Word by Word (of the Tamil verse)
nigazhvinai paRRi: With reference to the present
iRappu : the past
edirvu : (and) the future
nigazhkAl : While happening
avaiyum : they too
nigazhvE : are only the present.
nigazhvu onRe : There is only one, the present.
inRu :Right now
uNmai tErAdu : without knowing the truth (of Self )
iRappu edirvu : past and future
tEra unal : seeking to know
eNNa unal : (is equivalent to ) trying to count
onRu inRi : without (counting) (the first) one.
Lakshmana Sharma’s commentary in Tamil
The present means what is experienced then and there. When it is experienced it is considered as ‘present’ experience. Experience does change, so when we remember what was experienced, we call it the past. And when we expect some experience to happen, we call it the future. Both are only about what happens; one is called the past, and the other, the future. These differences are only imagined, says Bhagavan: all of them are only about ‘the present’. The True Present, that is, the existing Reality, is only the Atman. It is the Self which is the truth of all the three periods. It is not to be circumscribed by Time. That Time itself is only a mental construct will be explained in the next verse.

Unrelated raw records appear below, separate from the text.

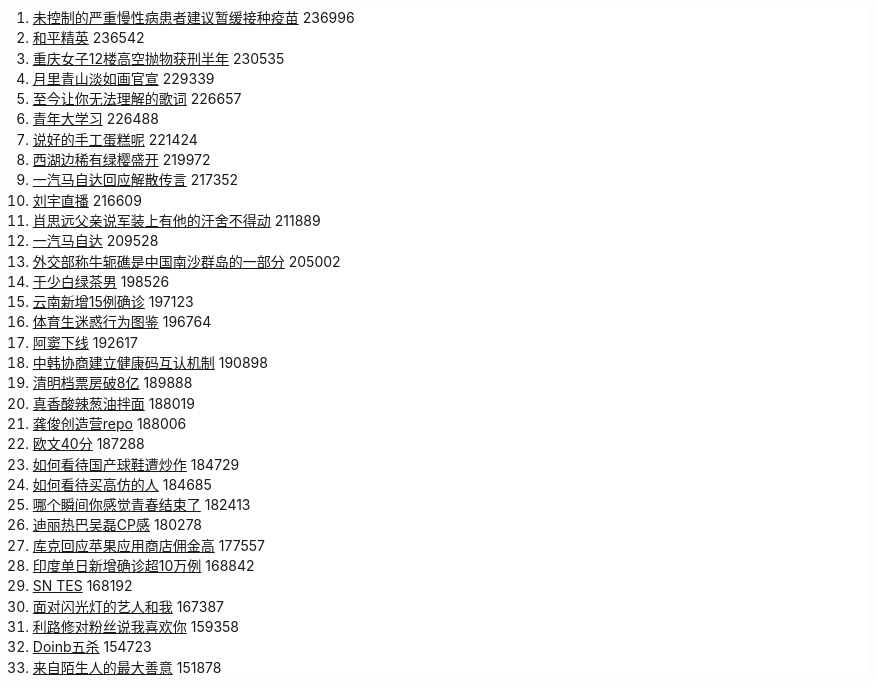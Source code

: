 1. [未控制的严重慢性病患者建议暂缓接种疫苗](https://s.weibo.com/weibo?q=%23%E6%9C%AA%E6%8E%A7%E5%88%B6%E7%9A%84%E4%B8%A5%E9%87%8D%E6%85%A2%E6%80%A7%E7%97%85%E6%82%A3%E8%80%85%E5%BB%BA%E8%AE%AE%E6%9A%82%E7%BC%93%E6%8E%A5%E7%A7%8D%E7%96%AB%E8%8B%97%23&Refer=top) 236996
1. [和平精英](https://s.weibo.com/weibo?q=%E5%92%8C%E5%B9%B3%E7%B2%BE%E8%8B%B1&Refer=top) 236542
1. [重庆女子12楼高空抛物获刑半年](https://s.weibo.com/weibo?q=%23%E9%87%8D%E5%BA%86%E5%A5%B3%E5%AD%9012%E6%A5%BC%E9%AB%98%E7%A9%BA%E6%8A%9B%E7%89%A9%E8%8E%B7%E5%88%91%E5%8D%8A%E5%B9%B4%23&Refer=top) 230535
1. [月里青山淡如画官宣](https://s.weibo.com/weibo?q=%23%E6%9C%88%E9%87%8C%E9%9D%92%E5%B1%B1%E6%B7%A1%E5%A6%82%E7%94%BB%E5%AE%98%E5%AE%A3%23&Refer=top) 229339
1. [至今让你无法理解的歌词](https://s.weibo.com/weibo?q=%23%E8%87%B3%E4%BB%8A%E8%AE%A9%E4%BD%A0%E6%97%A0%E6%B3%95%E7%90%86%E8%A7%A3%E7%9A%84%E6%AD%8C%E8%AF%8D%23&Refer=top) 226657
1. [青年大学习](https://s.weibo.com/weibo?q=%E9%9D%92%E5%B9%B4%E5%A4%A7%E5%AD%A6%E4%B9%A0&Refer=top) 226488
1. [说好的手工蛋糕呢](https://s.weibo.com/weibo?q=%23%E8%AF%B4%E5%A5%BD%E7%9A%84%E6%89%8B%E5%B7%A5%E8%9B%8B%E7%B3%95%E5%91%A2%23&Refer=top) 221424
1. [西湖边稀有绿樱盛开](https://s.weibo.com/weibo?q=%E8%A5%BF%E6%B9%96%E8%BE%B9%E7%A8%80%E6%9C%89%E7%BB%BF%E6%A8%B1%E7%9B%9B%E5%BC%80&Refer=top) 219972
1. [一汽马自达回应解散传言](https://s.weibo.com/weibo?q=%E4%B8%80%E6%B1%BD%E9%A9%AC%E8%87%AA%E8%BE%BE%E5%9B%9E%E5%BA%94%E8%A7%A3%E6%95%A3%E4%BC%A0%E8%A8%80&Refer=top) 217352
1. [刘宇直播](https://s.weibo.com/weibo?q=%23%E5%88%98%E5%AE%87%E7%9B%B4%E6%92%AD%23&Refer=top) 216609
1. [肖思远父亲说军装上有他的汗舍不得动](https://s.weibo.com/weibo?q=%23%E8%82%96%E6%80%9D%E8%BF%9C%E7%88%B6%E4%BA%B2%E8%AF%B4%E5%86%9B%E8%A3%85%E4%B8%8A%E6%9C%89%E4%BB%96%E7%9A%84%E6%B1%97%E8%88%8D%E4%B8%8D%E5%BE%97%E5%8A%A8%23&Refer=top) 211889
1. [一汽马自达](https://s.weibo.com/weibo?q=%E4%B8%80%E6%B1%BD%E9%A9%AC%E8%87%AA%E8%BE%BE&Refer=top) 209528
1. [外交部称牛轭礁是中国南沙群岛的一部分](https://s.weibo.com/weibo?q=%E5%A4%96%E4%BA%A4%E9%83%A8%E7%A7%B0%E7%89%9B%E8%BD%AD%E7%A4%81%E6%98%AF%E4%B8%AD%E5%9B%BD%E5%8D%97%E6%B2%99%E7%BE%A4%E5%B2%9B%E7%9A%84%E4%B8%80%E9%83%A8%E5%88%86&Refer=top) 205002
1. [于少白绿茶男](https://s.weibo.com/weibo?q=%23%E4%BA%8E%E5%B0%91%E7%99%BD%E7%BB%BF%E8%8C%B6%E7%94%B7%23&Refer=top) 198526
1. [云南新增15例确诊](https://s.weibo.com/weibo?q=%23%E4%BA%91%E5%8D%97%E6%96%B0%E5%A2%9E15%E4%BE%8B%E7%A1%AE%E8%AF%8A%23&Refer=top) 197123
1. [体育生迷惑行为图鉴](https://s.weibo.com/weibo?q=%E4%BD%93%E8%82%B2%E7%94%9F%E8%BF%B7%E6%83%91%E8%A1%8C%E4%B8%BA%E5%9B%BE%E9%89%B4&Refer=top) 196764
1. [阿窦下线](https://s.weibo.com/weibo?q=%23%E9%98%BF%E7%AA%A6%E4%B8%8B%E7%BA%BF%23&Refer=top) 192617
1. [中韩协商建立健康码互认机制](https://s.weibo.com/weibo?q=%23%E4%B8%AD%E9%9F%A9%E5%8D%8F%E5%95%86%E5%BB%BA%E7%AB%8B%E5%81%A5%E5%BA%B7%E7%A0%81%E4%BA%92%E8%AE%A4%E6%9C%BA%E5%88%B6%23&Refer=top) 190898
1. [清明档票房破8亿](https://s.weibo.com/weibo?q=%23%E6%B8%85%E6%98%8E%E6%A1%A3%E7%A5%A8%E6%88%BF%E7%A0%B48%E4%BA%BF%23&Refer=top) 189888
1. [真香酸辣葱油拌面](https://s.weibo.com/weibo?q=%23%E7%9C%9F%E9%A6%99%E9%85%B8%E8%BE%A3%E8%91%B1%E6%B2%B9%E6%8B%8C%E9%9D%A2%23&Refer=top) 188019
1. [龚俊创造营repo](https://s.weibo.com/weibo?q=%23%E9%BE%9A%E4%BF%8A%E5%88%9B%E9%80%A0%E8%90%A5repo%23&Refer=top) 188006
1. [欧文40分](https://s.weibo.com/weibo?q=%23%E6%AC%A7%E6%96%8740%E5%88%86%23&Refer=top) 187288
1. [如何看待国产球鞋遭炒作](https://s.weibo.com/weibo?q=%23%E5%A6%82%E4%BD%95%E7%9C%8B%E5%BE%85%E5%9B%BD%E4%BA%A7%E7%90%83%E9%9E%8B%E9%81%AD%E7%82%92%E4%BD%9C%23&Refer=top) 184729
1. [如何看待买高仿的人](https://s.weibo.com/weibo?q=%23%E5%A6%82%E4%BD%95%E7%9C%8B%E5%BE%85%E4%B9%B0%E9%AB%98%E4%BB%BF%E7%9A%84%E4%BA%BA%23&Refer=top) 184685
1. [哪个瞬间你感觉青春结束了](https://s.weibo.com/weibo?q=%23%E5%93%AA%E4%B8%AA%E7%9E%AC%E9%97%B4%E4%BD%A0%E6%84%9F%E8%A7%89%E9%9D%92%E6%98%A5%E7%BB%93%E6%9D%9F%E4%BA%86%23&Refer=top) 182413
1. [迪丽热巴吴磊CP感](https://s.weibo.com/weibo?q=%E8%BF%AA%E4%B8%BD%E7%83%AD%E5%B7%B4%E5%90%B4%E7%A3%8ACP%E6%84%9F&Refer=top) 180278
1. [库克回应苹果应用商店佣金高](https://s.weibo.com/weibo?q=%E5%BA%93%E5%85%8B%E5%9B%9E%E5%BA%94%E8%8B%B9%E6%9E%9C%E5%BA%94%E7%94%A8%E5%95%86%E5%BA%97%E4%BD%A3%E9%87%91%E9%AB%98&Refer=top) 177557
1. [印度单日新增确诊超10万例](https://s.weibo.com/weibo?q=%23%E5%8D%B0%E5%BA%A6%E5%8D%95%E6%97%A5%E6%96%B0%E5%A2%9E%E7%A1%AE%E8%AF%8A%E8%B6%8510%E4%B8%87%E4%BE%8B%23&Refer=top) 168842
1. [SN TES](https://s.weibo.com/weibo?q=%23SN%20TES%23&Refer=top) 168192
1. [面对闪光灯的艺人和我](https://s.weibo.com/weibo?q=%23%E9%9D%A2%E5%AF%B9%E9%97%AA%E5%85%89%E7%81%AF%E7%9A%84%E8%89%BA%E4%BA%BA%E5%92%8C%E6%88%91%23&Refer=top) 167387
1. [利路修对粉丝说我喜欢你](https://s.weibo.com/weibo?q=%23%E5%88%A9%E8%B7%AF%E4%BF%AE%E5%AF%B9%E7%B2%89%E4%B8%9D%E8%AF%B4%E6%88%91%E5%96%9C%E6%AC%A2%E4%BD%A0%23&Refer=top) 159358
1. [Doinb五杀](https://s.weibo.com/weibo?q=Doinb%E4%BA%94%E6%9D%80&Refer=top) 154723
1. [来自陌生人的最大善意](https://s.weibo.com/weibo?q=%23%E6%9D%A5%E8%87%AA%E9%99%8C%E7%94%9F%E4%BA%BA%E7%9A%84%E6%9C%80%E5%A4%A7%E5%96%84%E6%84%8F%23&Refer=top) 151878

Therefore it is proper to know that existing Reality right now. Instead of knowing WHAT IS, to be researching into the states of the past and the future, will not lead to the Truth. Those researches and enquiries proceed on the assumption that the present false appearances are true. So they are fruitless.
The analogy for this is the counting without the first one. All counting has to start with the number ‘one’. Numbers are only expansions of ‘one’. Just as number ‘one’ is important for Mathematics, so also, for all enquiries, the most fundamental one is the knowledge of the Self.
Somebody asked Bhagavan: ‘How to find out how I was in my previous birth? And Bhagavan replied: ‘Before you enquire into your previous lives, find out whether the present life is true. Why not see now what is the Truth of yourself?’.
It therefore follows that all the researches into the material worldly things – by chemists, astronomers (who enquire into the planets of the universe) and physicists (who enquire into matter) -- are all waste. What was there before the appearance of the universe? When did man appear in this world? Were his ancestors monkeys or humans? How did his religious beliefs originate? Did the early Man worship trees, plants and ghosts? Did the present Faiths originate from those blind faiths? -- None of these enquiries are necessary for a seeker of mokshha. Not only this. The researches that philosophers carry out are also of the same category. Same story with enquiries into Metaphysics. All these, being done by the strength of one’s intellect and worldly experience without listening to the words of the Released Person on his experience, only tantamount to Ignorance.